Data extracts –
=== Begin Enclosure ===

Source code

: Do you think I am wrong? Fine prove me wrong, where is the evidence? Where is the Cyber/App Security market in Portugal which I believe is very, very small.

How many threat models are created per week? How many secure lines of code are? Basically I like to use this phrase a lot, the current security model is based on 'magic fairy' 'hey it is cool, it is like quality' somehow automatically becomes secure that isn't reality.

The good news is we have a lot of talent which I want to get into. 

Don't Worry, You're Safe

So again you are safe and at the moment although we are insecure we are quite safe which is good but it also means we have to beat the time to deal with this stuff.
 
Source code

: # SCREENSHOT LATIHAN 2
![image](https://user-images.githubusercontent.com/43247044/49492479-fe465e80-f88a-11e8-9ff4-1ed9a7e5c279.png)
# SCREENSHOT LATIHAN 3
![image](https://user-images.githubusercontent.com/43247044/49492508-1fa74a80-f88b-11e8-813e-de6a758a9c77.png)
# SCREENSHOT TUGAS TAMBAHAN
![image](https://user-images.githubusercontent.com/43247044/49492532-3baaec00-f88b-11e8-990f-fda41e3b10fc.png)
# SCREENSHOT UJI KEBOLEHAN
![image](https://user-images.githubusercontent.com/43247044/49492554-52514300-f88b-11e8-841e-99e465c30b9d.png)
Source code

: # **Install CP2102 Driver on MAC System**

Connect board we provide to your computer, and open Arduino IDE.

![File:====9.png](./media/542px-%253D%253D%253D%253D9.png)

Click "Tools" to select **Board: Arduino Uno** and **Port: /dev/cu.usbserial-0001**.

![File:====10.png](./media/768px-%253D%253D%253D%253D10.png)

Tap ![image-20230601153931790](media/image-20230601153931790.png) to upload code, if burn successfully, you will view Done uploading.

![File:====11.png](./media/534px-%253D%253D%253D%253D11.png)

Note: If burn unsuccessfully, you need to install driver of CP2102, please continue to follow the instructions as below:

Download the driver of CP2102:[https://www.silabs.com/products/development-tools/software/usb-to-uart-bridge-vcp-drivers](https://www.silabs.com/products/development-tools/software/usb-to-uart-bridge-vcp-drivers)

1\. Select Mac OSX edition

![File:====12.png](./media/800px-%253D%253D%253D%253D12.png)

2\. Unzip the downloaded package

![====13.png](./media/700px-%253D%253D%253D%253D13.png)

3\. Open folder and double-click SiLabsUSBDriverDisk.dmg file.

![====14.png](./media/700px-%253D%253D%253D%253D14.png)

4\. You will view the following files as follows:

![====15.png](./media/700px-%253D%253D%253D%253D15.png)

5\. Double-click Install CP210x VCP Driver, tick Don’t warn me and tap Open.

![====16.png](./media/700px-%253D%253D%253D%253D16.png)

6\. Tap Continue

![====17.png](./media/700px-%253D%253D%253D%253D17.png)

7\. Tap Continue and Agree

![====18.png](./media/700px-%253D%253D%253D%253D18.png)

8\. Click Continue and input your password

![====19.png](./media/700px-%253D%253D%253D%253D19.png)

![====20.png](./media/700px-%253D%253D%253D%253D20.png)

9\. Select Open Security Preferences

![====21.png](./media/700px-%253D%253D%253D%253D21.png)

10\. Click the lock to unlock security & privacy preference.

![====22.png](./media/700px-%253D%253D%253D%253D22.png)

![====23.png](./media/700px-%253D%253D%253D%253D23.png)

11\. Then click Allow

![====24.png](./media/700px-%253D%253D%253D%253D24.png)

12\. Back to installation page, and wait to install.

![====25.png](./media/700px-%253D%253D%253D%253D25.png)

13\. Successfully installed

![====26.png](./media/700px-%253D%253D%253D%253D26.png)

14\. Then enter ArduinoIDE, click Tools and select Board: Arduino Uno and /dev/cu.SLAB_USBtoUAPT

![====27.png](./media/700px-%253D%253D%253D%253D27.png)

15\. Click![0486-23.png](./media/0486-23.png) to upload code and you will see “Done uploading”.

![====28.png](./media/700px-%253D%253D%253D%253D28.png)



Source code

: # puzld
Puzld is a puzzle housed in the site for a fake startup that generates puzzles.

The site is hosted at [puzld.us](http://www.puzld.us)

=== End Enclosure ===

Brief – The required response is a complete, exact copy of the records.

Finished exercise –
Source code

: Do you think I am wrong? Fine prove me wrong, where is the evidence? Where is the Cyber/App Security market in Portugal which I believe is very, very small.

How many threat models are created per week? How many secure lines of code are? Basically I like to use this phrase a lot, the current security model is based on 'magic fairy' 'hey it is cool, it is like quality' somehow automatically becomes secure that isn't reality.

The good news is we have a lot of talent which I want to get into. 

Don't Worry, You're Safe

So again you are safe and at the moment although we are insecure we are quite safe which is good but it also means we have to beat the time to deal with this stuff.
 
Source code

: # SCREENSHOT LATIHAN 2
![image](https://user-images.githubusercontent.com/43247044/49492479-fe465e80-f88a-11e8-9ff4-1ed9a7e5c279.png)
# SCREENSHOT LATIHAN 3
![image](https://user-images.githubusercontent.com/43247044/49492508-1fa74a80-f88b-11e8-813e-de6a758a9c77.png)
# SCREENSHOT TUGAS TAMBAHAN
![image](https://user-images.githubusercontent.com/43247044/49492532-3baaec00-f88b-11e8-990f-fda41e3b10fc.png)
# SCREENSHOT UJI KEBOLEHAN
![image](https://user-images.githubusercontent.com/43247044/49492554-52514300-f88b-11e8-841e-99e465c30b9d.png)
Source code

: # **Install CP2102 Driver on MAC System**

Connect board we provide to your computer, and open Arduino IDE.

![File:====9.png](./media/542px-%253D%253D%253D%253D9.png)

Click "Tools" to select **Board: Arduino Uno** and **Port: /dev/cu.usbserial-0001**.

![File:====10.png](./media/768px-%253D%253D%253D%253D10.png)

Tap ![image-20230601153931790](media/image-20230601153931790.png) to upload code, if burn successfully, you will view Done uploading.

![File:====11.png](./media/534px-%253D%253D%253D%253D11.png)

Note: If burn unsuccessfully, you need to install driver of CP2102, please continue to follow the instructions as below:

Download the driver of CP2102:[https://www.silabs.com/products/development-tools/software/usb-to-uart-bridge-vcp-drivers](https://www.silabs.com/products/development-tools/software/usb-to-uart-bridge-vcp-drivers)

1\. Select Mac OSX edition

![File:====12.png](./media/800px-%253D%253D%253D%253D12.png)

2\. Unzip the downloaded package

![====13.png](./media/700px-%253D%253D%253D%253D13.png)

3\. Open folder and double-click SiLabsUSBDriverDisk.dmg file.

![====14.png](./media/700px-%253D%253D%253D%253D14.png)

4\. You will view the following files as follows:

![====15.png](./media/700px-%253D%253D%253D%253D15.png)

5\. Double-click Install CP210x VCP Driver, tick Don’t warn me and tap Open.

![====16.png](./media/700px-%253D%253D%253D%253D16.png)

6\. Tap Continue

![====17.png](./media/700px-%253D%253D%253D%253D17.png)

7\. Tap Continue and Agree

![====18.png](./media/700px-%253D%253D%253D%253D18.png)

8\. Click Continue and input your password

![====19.png](./media/700px-%253D%253D%253D%253D19.png)

![====20.png](./media/700px-%253D%253D%253D%253D20.png)

9\. Select Open Security Preferences

![====21.png](./media/700px-%253D%253D%253D%253D21.png)

10\. Click the lock to unlock security & privacy preference.

![====22.png](./media/700px-%253D%253D%253D%253D22.png)

![====23.png](./media/700px-%253D%253D%253D%253D23.png)

11\. Then click Allow

![====24.png](./media/700px-%253D%253D%253D%253D24.png)

12\. Back to installation page, and wait to install.

![====25.png](./media/700px-%253D%253D%253D%253D25.png)

13\. Successfully installed

![====26.png](./media/700px-%253D%253D%253D%253D26.png)

14\. Then enter ArduinoIDE, click Tools and select Board: Arduino Uno and /dev/cu.SLAB_USBtoUAPT

![====27.png](./media/700px-%253D%253D%253D%253D27.png)

15\. Click![0486-23.png](./media/0486-23.png) to upload code and you will see “Done uploading”.

![====28.png](./media/700px-%253D%253D%253D%253D28.png)



Source code

: # puzld
Puzld is a puzzle housed in the site for a fake startup that generates puzzles.

The site is hosted at [puzld.us](http://www.puzld.us)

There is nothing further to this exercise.